I have found that fast acceleration within a large velocity change causes big problems. Like a snappy bass drum. It's easier to avoid a pothole when you are going straight then when you are going around a bend. This has nothing to do with stereo correlation. Under the microscope you can see jagged bends in the groove when this is going on. I have found the less work the tone arm has to do the cleaner everything sounds.
 
Hi My Name is Michael Pfeifer  I work in post production.  My 2 cents.

This seems useful to match dialog tone when a voiceover is done on different days or months for an ongoing commercial or movie.  I have always done this by ear and eq but anything to help with say a U87 main vocal microphone for the spot and and 416 used for an insert.  This is often done from a Digital LAN Patch, with different engineers as well.

Its better to use the right microphone and audio chain but sometimes you are just handed a bounce of files to mix and post.


Michael
 
Gold said:
JohnRoberts said:
I don't follow the physics behind tone arm mistracking and sensitivity to crest factor. Why does it care how quiet it was in the context of the peaks?.
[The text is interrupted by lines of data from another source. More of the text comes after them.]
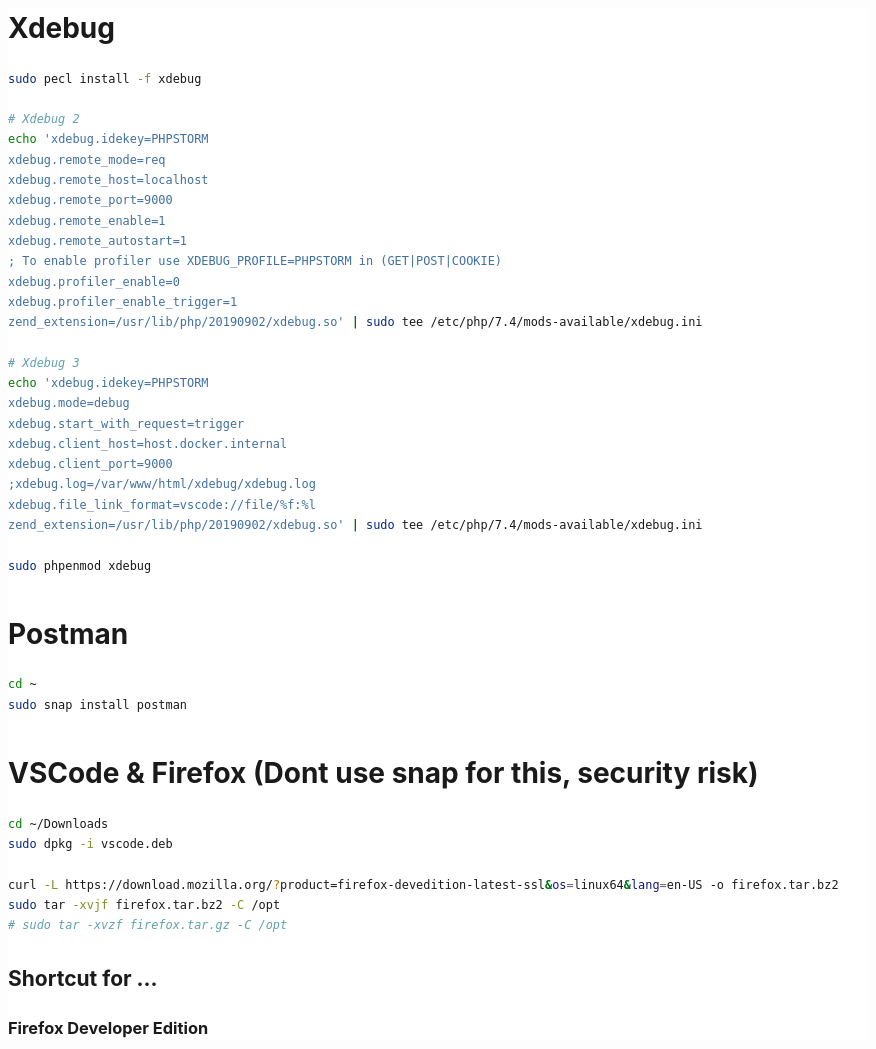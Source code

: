 # Xdebug
```bash
sudo pecl install -f xdebug

# Xdebug 2
echo 'xdebug.idekey=PHPSTORM
xdebug.remote_mode=req
xdebug.remote_host=localhost
xdebug.remote_port=9000
xdebug.remote_enable=1
xdebug.remote_autostart=1
; To enable profiler use XDEBUG_PROFILE=PHPSTORM in (GET|POST|COOKIE)
xdebug.profiler_enable=0
xdebug.profiler_enable_trigger=1
zend_extension=/usr/lib/php/20190902/xdebug.so' | sudo tee /etc/php/7.4/mods-available/xdebug.ini

# Xdebug 3
echo 'xdebug.idekey=PHPSTORM
xdebug.mode=debug
xdebug.start_with_request=trigger
xdebug.client_host=host.docker.internal
xdebug.client_port=9000
;xdebug.log=/var/www/html/xdebug/xdebug.log
xdebug.file_link_format=vscode://file/%f:%l
zend_extension=/usr/lib/php/20190902/xdebug.so' | sudo tee /etc/php/7.4/mods-available/xdebug.ini

sudo phpenmod xdebug
```
# Postman
```bash
cd ~
sudo snap install postman
```

# VSCode & Firefox (Dont use snap for this, security risk)
```bash
cd ~/Downloads
sudo dpkg -i vscode.deb

curl -L https://download.mozilla.org/?product=firefox-devedition-latest-ssl&os=linux64&lang=en-US -o firefox.tar.bz2
sudo tar -xvjf firefox.tar.bz2 -C /opt
# sudo tar -xvzf firefox.tar.gz -C /opt
```

## Shortcut for ...

### Firefox Developer Edition
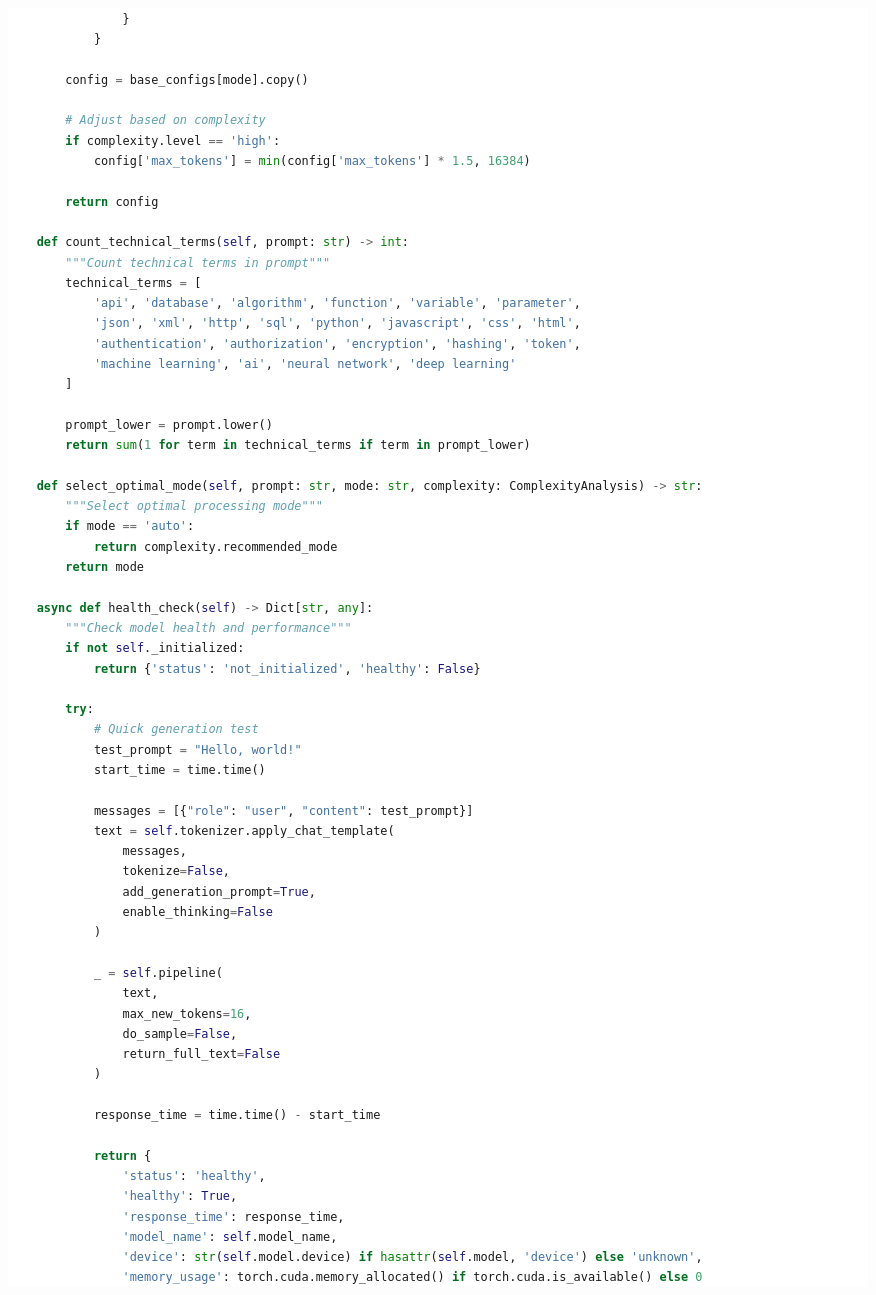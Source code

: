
 ```python
                }
            }

        config = base_configs[mode].copy()

        # Adjust based on complexity
        if complexity.level == 'high':
            config['max_tokens'] = min(config['max_tokens'] * 1.5, 16384)

        return config

    def count_technical_terms(self, prompt: str) -> int:
        """Count technical terms in prompt"""
        technical_terms = [
            'api', 'database', 'algorithm', 'function', 'variable', 'parameter',
            'json', 'xml', 'http', 'sql', 'python', 'javascript', 'css', 'html',
            'authentication', 'authorization', 'encryption', 'hashing', 'token',
            'machine learning', 'ai', 'neural network', 'deep learning'
        ]

        prompt_lower = prompt.lower()
        return sum(1 for term in technical_terms if term in prompt_lower)

    def select_optimal_mode(self, prompt: str, mode: str, complexity: ComplexityAnalysis) -> str:
        """Select optimal processing mode"""
        if mode == 'auto':
            return complexity.recommended_mode
        return mode

    async def health_check(self) -> Dict[str, any]:
        """Check model health and performance"""
        if not self._initialized:
            return {'status': 'not_initialized', 'healthy': False}

        try:
            # Quick generation test
            test_prompt = "Hello, world!"
            start_time = time.time()

            messages = [{"role": "user", "content": test_prompt}]
            text = self.tokenizer.apply_chat_template(
                messages,
                tokenize=False,
                add_generation_prompt=True,
                enable_thinking=False
            )

            _ = self.pipeline(
                text,
                max_new_tokens=16,
                do_sample=False,
                return_full_text=False
            )

            response_time = time.time() - start_time

            return {
                'status': 'healthy',
                'healthy': True,
                'response_time': response_time,
                'model_name': self.model_name,
                'device': str(self.model.device) if hasattr(self.model, 'device') else 'unknown',
                'memory_usage': torch.cuda.memory_allocated() if torch.cuda.is_available() else 0
```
I have found that fast acceleration within a large velocity change causes big problems. Like a snappy bass drum. It's easier to avoid a pothole when you are going straight then when you are going around a bend. This has nothing to do with stereo correlation. Under the microscope you can see jagged bends in the groove when this is going on. I have found the less work the tone arm has to do the cleaner everything sounds.

Thanks.. My point about crest factor was that the transient would have the same exact crest factor if you cut the whole side 20 dB cooler. Is such a drum attack equally difficult to cut and track at reduced levels?

JR
 
fazer said:
This seems useful to match dialog tone when a voiceover is done on different days or months for an ongoing commercial or movie.   I have always done this by ear and eq but anything to help with say a U87 main vocal microphone for the spot and and 416 used for an insert.   This is often done from a Digital LAN Patch, with different engineers as well.
PRECISELY why I sent the link to my dialog-dubbing-engineer friend.

Matching up ADR and/or production sound on cuts between different shot angles etc...

But the compression would be UN-desirable for this, so the "freeze gain" would have to be used... I was considering writing to Paul to suggest a version with a more dialog-matching inclined interface perhaps... This is where a SIMILAR tool (using a similarly-principled "back-end", but without much of the music-related controls tying up the interface) and to see if it spurred any inspiration on his part...

But yes, my thoughts were that an adapted version of this might be a "magic bullet" for dialog matching or loop insertion

keith
 
JohnRoberts said:
Is such a drum attack equally difficult to cut and track at reduced levels?

No, it's harder to track at high levels. If you are going to change the sound of a prominent element it's nice to have the sound be consistent and not change with level. I think the reason esses are a problem has to do with the crest factor as well as frequency content. There is no significant velocity change. Large quick vocal peaks which have little high frequency content are also difficult to track. I mean they distort easily not that the record will skip.

I have never played around with the GML compressor but it does have a knob called crest factor. It may do something like this.
 
JUst my 10 cents worth,



  I tried the demo, and bought this immediately! I have hardly explored all the possibilities of this plugin, but it is already my "reach too" for just about any vocal. I can eliminate a string of plugins on the lead, and often need nothing else when "in the box". - Really! When I have to work very fast( ie at the demo stage), but don't want to have to re-do stuff further down the line, this is the mutts nuts. Period. I still don't have much of a clue what it'd actually doing, but it is a life saver with other peoples badly recorded vocals, AND my well recorded vocals! ;D


    Well worth a free demo at least!



  ANdyP
 
SSLtech said:
but on a sales-pitch demo, I'd rather hear something which I didn't prefer the sound of in bypass! ;)
Keith

good point.
thats a classic when showing off stuffs like this. the source material never sounds bad, or is in need of "getting fixed".